## Task goal
From the entries that follow, work out how many lines contain "cache". Write the number only.

__________________________________________________

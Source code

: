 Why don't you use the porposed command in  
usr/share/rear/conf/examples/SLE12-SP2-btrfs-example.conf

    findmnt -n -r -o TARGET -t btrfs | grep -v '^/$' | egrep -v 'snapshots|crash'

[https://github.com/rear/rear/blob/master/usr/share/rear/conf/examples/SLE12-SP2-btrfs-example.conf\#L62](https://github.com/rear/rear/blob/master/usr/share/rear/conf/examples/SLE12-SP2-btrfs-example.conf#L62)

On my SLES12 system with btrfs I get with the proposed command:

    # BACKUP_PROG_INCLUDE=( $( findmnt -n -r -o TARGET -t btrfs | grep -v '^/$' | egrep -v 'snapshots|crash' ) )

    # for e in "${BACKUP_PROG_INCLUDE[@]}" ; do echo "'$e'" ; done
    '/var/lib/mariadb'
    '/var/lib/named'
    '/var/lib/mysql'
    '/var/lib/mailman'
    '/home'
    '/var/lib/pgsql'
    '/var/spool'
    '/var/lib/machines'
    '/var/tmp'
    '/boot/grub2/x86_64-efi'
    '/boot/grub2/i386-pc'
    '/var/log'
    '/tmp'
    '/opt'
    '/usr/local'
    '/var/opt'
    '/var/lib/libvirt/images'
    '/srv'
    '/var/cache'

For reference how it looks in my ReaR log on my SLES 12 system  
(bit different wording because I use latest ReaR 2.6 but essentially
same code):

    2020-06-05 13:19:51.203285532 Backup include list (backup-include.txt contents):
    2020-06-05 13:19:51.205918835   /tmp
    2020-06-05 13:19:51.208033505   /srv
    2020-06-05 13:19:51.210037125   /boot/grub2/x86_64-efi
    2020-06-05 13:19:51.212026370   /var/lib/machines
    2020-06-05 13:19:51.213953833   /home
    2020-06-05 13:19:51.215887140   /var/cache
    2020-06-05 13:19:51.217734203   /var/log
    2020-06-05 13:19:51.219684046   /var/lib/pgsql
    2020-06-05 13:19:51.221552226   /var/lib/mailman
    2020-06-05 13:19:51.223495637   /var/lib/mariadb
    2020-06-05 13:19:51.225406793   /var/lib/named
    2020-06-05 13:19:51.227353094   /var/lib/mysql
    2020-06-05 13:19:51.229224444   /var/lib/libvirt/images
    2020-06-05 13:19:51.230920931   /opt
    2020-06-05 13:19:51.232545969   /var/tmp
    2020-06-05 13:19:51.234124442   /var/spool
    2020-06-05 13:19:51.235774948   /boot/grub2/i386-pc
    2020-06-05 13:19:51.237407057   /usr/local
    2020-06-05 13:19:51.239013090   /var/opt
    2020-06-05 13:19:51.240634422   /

__________________________________________________

## Response to this exercise
2